Line count for "during": give how many lines in the data below contain it, with no other words.

** Provided records follows **

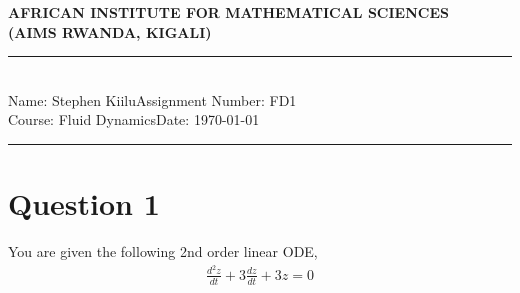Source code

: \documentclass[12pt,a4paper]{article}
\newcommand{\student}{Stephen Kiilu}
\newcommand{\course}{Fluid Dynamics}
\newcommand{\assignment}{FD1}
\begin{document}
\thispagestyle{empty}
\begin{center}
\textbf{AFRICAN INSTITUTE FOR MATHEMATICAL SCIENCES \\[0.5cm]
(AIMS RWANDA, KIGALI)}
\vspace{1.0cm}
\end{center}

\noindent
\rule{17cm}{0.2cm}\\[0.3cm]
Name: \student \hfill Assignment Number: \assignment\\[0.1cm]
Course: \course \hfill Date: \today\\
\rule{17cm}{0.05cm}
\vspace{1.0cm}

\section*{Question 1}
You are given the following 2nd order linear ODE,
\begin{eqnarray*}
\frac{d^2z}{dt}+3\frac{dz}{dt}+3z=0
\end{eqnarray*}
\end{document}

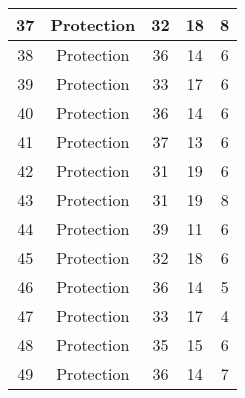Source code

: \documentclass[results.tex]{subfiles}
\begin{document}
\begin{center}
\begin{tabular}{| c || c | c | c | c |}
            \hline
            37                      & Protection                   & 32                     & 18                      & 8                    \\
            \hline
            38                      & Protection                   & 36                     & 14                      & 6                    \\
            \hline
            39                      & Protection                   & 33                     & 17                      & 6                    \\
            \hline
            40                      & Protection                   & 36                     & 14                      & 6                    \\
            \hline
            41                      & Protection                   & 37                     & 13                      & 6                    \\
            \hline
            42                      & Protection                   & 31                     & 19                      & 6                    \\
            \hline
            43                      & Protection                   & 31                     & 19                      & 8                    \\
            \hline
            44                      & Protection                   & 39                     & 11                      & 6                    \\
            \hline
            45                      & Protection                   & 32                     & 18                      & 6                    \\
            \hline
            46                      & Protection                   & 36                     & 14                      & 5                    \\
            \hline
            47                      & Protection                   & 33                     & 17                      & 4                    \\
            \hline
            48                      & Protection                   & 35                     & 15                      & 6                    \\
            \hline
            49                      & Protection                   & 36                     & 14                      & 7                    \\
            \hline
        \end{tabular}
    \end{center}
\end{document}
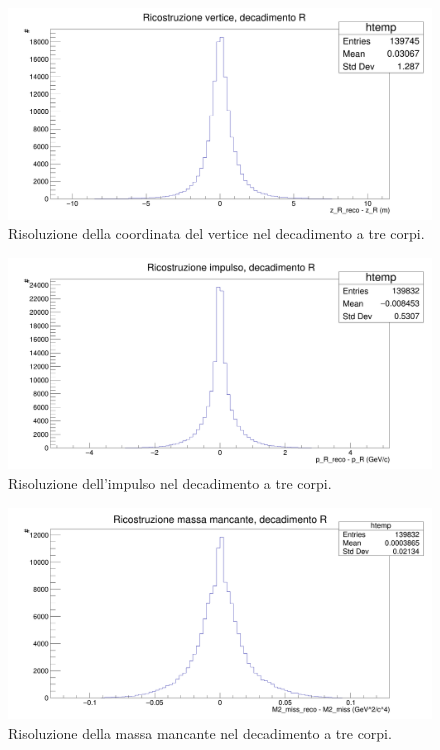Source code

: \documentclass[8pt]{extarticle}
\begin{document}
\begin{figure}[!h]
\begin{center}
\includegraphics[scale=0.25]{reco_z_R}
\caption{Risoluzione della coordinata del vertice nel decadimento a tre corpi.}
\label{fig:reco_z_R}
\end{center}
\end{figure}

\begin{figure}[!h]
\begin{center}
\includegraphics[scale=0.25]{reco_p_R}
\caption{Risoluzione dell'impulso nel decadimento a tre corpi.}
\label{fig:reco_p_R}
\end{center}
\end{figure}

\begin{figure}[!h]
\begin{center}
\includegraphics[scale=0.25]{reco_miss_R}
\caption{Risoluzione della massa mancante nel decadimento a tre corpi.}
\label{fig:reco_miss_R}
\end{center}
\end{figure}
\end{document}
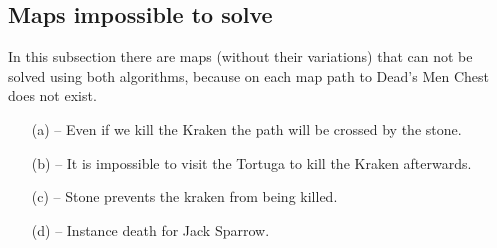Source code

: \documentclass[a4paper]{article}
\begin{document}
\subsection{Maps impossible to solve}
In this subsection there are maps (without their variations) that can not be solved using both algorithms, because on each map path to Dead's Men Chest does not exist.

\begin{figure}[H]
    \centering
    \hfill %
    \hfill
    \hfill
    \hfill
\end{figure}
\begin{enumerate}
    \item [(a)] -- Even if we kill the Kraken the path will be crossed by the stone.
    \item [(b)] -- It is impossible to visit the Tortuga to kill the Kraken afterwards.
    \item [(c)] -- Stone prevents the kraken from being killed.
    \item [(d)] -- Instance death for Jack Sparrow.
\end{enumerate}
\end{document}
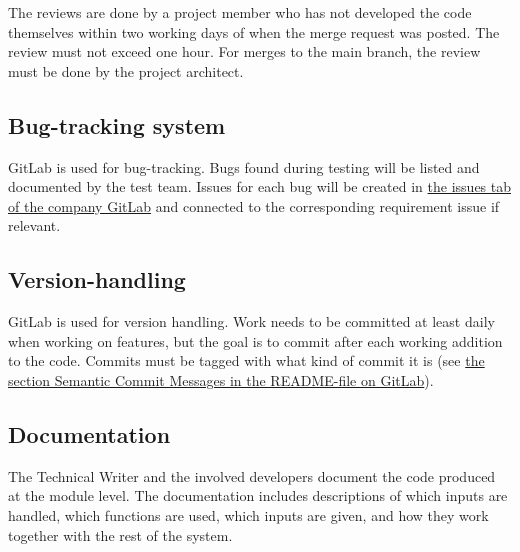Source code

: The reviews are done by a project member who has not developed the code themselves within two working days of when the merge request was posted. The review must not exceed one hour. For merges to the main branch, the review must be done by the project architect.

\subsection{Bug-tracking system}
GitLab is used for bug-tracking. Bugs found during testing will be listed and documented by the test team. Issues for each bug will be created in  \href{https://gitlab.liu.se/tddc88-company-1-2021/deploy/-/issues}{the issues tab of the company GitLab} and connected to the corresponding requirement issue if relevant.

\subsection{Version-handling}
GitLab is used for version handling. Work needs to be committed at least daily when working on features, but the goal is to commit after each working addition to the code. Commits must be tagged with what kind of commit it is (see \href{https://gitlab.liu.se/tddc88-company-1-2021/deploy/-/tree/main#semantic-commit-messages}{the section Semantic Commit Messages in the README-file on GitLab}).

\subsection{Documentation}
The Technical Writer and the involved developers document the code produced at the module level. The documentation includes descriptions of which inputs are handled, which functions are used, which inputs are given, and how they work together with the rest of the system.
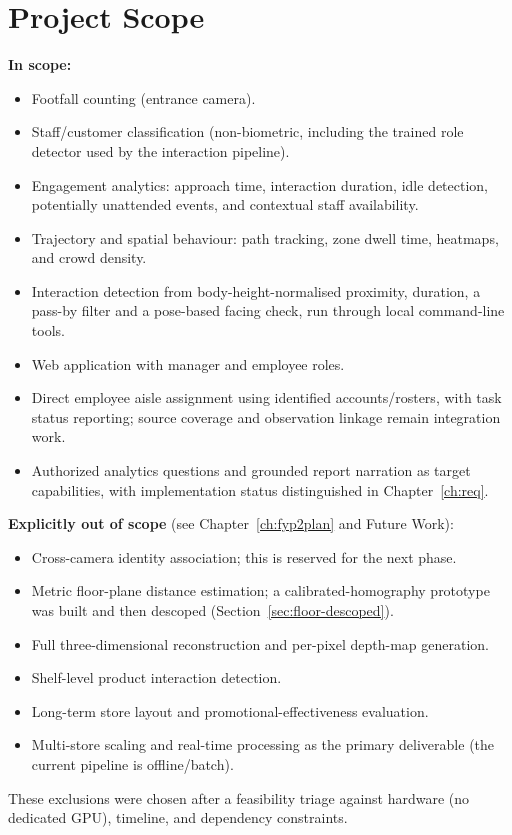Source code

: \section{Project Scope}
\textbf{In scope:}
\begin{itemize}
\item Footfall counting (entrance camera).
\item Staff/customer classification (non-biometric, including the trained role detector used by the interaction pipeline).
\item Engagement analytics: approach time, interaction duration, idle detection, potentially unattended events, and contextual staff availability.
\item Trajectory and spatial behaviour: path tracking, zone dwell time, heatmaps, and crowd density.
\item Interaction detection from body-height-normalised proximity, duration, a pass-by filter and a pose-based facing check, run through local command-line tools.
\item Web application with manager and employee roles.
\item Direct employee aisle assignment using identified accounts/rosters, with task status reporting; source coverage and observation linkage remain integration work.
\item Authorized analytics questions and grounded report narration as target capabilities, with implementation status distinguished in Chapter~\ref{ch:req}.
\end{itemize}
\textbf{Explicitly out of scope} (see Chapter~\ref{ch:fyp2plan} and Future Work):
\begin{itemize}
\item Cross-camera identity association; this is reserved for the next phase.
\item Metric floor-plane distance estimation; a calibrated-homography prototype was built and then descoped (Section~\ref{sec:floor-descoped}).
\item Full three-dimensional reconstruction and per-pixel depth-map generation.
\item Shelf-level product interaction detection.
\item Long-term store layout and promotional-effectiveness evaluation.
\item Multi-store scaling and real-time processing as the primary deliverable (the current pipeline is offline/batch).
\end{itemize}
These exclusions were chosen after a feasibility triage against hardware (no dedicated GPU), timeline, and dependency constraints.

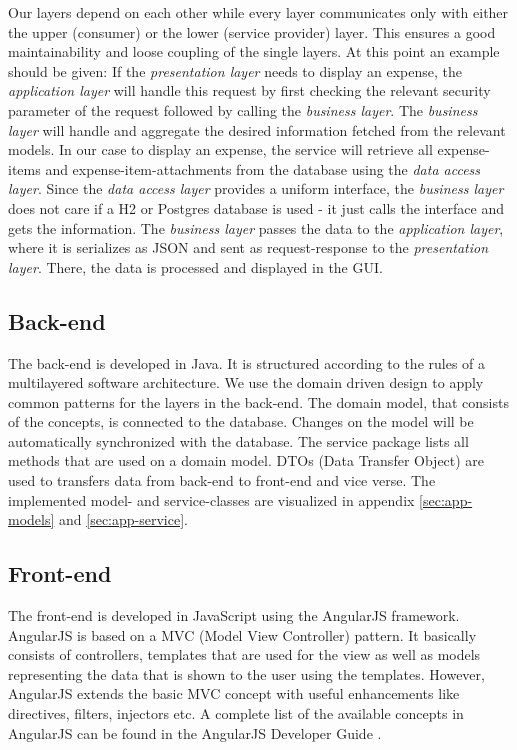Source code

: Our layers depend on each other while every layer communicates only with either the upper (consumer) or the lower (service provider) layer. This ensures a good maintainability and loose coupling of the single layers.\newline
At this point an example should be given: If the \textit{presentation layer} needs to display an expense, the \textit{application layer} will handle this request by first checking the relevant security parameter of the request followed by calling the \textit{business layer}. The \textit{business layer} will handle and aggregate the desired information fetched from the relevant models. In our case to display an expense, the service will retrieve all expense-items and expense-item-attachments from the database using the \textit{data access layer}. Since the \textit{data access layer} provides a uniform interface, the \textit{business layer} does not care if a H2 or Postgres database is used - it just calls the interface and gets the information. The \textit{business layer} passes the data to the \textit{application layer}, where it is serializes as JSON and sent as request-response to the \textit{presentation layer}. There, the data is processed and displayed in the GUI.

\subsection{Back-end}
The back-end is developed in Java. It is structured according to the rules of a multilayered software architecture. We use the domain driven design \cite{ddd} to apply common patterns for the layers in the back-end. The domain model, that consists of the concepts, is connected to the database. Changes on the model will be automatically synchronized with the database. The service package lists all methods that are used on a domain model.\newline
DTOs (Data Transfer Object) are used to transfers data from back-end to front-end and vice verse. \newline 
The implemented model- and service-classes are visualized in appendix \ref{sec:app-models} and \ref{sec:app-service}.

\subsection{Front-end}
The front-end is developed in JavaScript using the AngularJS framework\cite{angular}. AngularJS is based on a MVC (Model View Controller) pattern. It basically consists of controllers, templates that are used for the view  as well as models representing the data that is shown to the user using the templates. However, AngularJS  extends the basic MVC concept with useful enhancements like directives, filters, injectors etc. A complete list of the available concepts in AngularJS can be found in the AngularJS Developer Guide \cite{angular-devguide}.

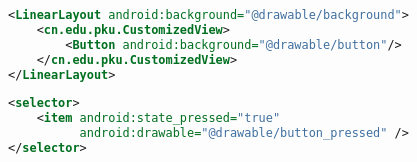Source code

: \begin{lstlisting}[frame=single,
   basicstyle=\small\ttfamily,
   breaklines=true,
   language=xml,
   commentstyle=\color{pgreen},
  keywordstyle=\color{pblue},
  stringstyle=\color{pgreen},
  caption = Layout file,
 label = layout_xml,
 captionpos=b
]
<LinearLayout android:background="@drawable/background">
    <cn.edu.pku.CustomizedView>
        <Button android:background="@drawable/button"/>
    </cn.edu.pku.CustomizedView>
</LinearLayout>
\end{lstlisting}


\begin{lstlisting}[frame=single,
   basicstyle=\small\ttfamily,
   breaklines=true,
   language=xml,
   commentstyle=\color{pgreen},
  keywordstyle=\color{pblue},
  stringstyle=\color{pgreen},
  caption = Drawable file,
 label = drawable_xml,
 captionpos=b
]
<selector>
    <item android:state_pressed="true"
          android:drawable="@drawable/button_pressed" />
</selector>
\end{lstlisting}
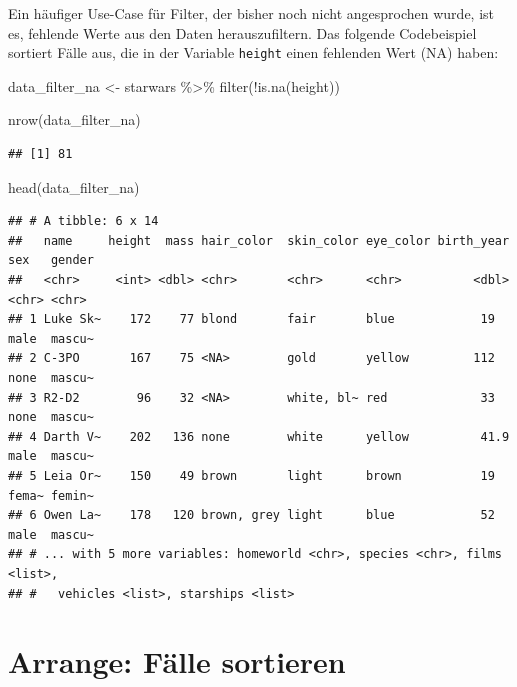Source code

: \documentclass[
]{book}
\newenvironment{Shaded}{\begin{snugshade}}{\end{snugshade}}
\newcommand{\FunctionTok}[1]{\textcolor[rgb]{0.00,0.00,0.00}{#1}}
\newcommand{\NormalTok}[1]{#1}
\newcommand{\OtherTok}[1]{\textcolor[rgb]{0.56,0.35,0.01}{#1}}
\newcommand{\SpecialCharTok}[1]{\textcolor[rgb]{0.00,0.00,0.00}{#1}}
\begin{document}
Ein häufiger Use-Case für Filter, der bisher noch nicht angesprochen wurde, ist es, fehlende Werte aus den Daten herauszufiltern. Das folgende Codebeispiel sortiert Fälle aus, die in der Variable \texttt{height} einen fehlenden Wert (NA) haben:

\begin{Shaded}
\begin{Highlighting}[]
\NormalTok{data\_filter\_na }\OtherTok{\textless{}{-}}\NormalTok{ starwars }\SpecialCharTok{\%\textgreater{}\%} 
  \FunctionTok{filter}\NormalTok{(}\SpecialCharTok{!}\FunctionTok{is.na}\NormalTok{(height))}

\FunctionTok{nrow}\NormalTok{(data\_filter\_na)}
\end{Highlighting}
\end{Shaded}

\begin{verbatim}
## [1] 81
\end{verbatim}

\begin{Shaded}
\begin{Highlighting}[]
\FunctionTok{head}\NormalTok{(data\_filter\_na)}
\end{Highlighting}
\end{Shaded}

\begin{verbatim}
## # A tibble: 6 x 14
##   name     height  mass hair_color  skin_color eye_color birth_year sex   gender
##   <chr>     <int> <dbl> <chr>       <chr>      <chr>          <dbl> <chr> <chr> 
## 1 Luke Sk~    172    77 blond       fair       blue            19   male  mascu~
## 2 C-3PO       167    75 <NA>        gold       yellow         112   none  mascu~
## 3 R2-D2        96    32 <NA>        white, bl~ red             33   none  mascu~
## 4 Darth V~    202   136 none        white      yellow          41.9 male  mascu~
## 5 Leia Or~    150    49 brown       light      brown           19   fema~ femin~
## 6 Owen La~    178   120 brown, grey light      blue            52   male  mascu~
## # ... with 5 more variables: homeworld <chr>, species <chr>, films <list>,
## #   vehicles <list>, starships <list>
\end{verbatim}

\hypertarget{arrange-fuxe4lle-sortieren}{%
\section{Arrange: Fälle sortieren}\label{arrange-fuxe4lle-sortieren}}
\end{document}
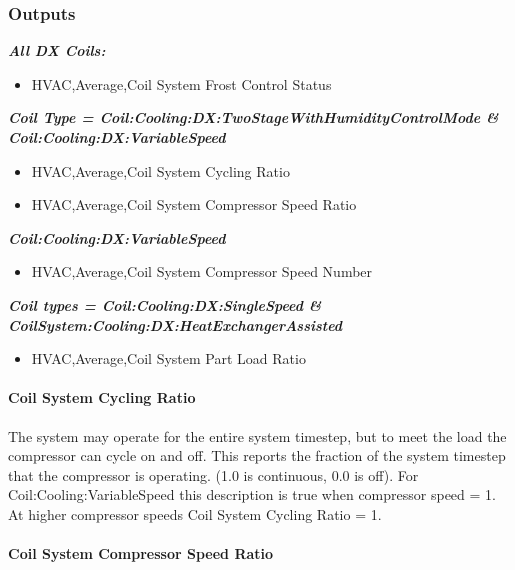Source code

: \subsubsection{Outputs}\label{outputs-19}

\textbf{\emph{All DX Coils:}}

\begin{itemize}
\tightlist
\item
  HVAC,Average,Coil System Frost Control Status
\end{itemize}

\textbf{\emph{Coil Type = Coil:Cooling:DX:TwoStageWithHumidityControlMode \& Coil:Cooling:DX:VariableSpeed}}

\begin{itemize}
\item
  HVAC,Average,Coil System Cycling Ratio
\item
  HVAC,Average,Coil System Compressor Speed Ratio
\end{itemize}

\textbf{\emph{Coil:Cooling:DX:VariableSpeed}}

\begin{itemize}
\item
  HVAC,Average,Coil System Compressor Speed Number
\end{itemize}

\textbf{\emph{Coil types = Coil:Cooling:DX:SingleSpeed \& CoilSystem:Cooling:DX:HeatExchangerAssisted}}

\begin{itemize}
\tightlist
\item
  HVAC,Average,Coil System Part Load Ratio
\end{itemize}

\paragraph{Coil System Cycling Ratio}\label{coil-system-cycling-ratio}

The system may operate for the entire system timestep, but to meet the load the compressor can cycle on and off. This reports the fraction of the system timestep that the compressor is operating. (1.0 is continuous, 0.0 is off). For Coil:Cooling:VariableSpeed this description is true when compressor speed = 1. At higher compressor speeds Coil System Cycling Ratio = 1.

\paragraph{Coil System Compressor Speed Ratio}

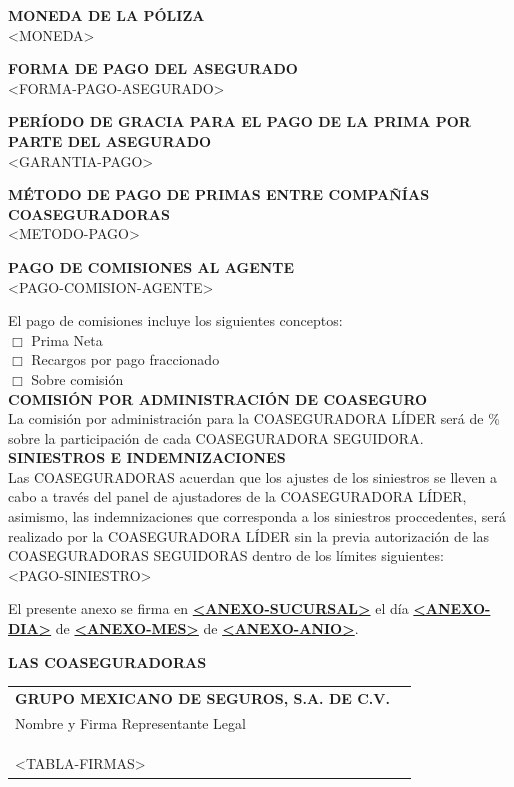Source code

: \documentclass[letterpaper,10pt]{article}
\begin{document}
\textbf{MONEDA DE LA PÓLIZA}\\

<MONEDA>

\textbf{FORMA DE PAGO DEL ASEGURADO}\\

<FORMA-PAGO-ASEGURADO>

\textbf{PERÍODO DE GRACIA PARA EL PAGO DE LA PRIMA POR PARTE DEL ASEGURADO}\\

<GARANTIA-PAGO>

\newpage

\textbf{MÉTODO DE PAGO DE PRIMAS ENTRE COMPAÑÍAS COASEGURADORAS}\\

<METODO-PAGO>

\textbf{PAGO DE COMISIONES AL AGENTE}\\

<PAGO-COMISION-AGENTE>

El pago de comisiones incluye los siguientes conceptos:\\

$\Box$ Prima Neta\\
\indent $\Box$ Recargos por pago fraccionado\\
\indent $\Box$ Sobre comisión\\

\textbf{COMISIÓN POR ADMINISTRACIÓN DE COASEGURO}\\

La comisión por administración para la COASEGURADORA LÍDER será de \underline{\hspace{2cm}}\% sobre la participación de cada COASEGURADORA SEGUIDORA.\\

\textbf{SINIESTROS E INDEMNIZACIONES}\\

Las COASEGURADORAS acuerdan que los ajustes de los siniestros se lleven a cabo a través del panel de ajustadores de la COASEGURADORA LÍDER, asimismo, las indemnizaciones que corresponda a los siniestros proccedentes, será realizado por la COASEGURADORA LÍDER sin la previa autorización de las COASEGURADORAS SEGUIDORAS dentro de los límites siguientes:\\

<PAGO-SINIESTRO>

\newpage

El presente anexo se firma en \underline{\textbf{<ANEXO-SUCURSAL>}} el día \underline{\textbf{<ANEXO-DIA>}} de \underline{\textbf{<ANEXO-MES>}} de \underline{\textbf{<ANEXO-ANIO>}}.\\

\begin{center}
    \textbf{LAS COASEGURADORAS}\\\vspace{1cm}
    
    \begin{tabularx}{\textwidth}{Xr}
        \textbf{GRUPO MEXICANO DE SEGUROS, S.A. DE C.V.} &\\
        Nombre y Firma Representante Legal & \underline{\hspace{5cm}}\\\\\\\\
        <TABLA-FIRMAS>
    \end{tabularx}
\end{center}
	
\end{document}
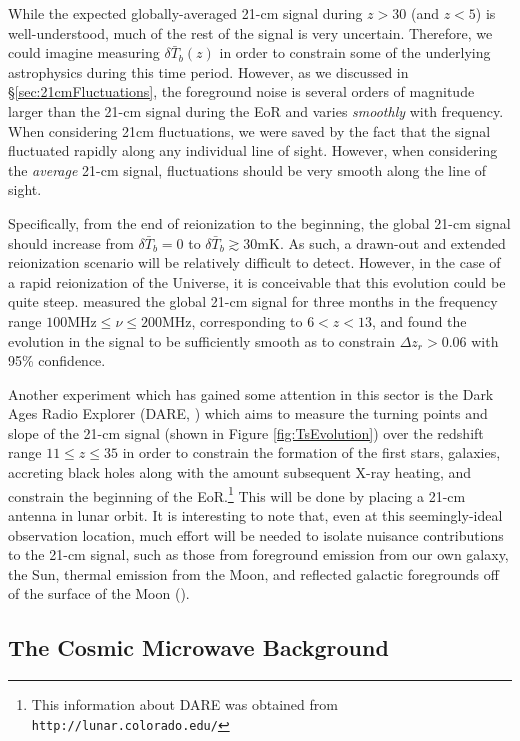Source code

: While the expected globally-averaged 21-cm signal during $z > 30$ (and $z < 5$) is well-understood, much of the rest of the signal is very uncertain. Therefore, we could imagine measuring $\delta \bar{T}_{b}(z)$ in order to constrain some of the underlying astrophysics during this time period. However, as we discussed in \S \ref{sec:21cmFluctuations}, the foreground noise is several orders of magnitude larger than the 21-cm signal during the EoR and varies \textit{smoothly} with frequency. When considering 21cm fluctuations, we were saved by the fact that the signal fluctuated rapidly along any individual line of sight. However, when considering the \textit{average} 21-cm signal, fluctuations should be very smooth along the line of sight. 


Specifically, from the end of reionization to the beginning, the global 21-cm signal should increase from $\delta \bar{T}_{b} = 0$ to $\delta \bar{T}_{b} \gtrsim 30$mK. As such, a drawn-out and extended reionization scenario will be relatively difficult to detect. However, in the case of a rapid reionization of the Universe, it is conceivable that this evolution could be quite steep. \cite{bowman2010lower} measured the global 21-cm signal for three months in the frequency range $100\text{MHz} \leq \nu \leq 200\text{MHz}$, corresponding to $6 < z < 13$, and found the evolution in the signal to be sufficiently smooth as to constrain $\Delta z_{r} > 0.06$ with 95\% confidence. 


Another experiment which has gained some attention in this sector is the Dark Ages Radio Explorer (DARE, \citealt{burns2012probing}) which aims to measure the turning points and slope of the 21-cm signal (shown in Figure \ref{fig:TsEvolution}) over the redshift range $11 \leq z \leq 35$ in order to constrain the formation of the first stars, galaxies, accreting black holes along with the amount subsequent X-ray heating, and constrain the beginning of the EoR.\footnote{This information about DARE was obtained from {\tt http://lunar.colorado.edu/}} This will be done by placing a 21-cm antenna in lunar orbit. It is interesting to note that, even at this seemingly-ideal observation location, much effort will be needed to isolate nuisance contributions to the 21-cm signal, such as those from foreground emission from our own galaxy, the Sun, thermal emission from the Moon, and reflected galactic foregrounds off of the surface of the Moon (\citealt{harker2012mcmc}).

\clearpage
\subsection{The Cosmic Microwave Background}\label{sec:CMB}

** End of Provided records **

**Result for this task:**
2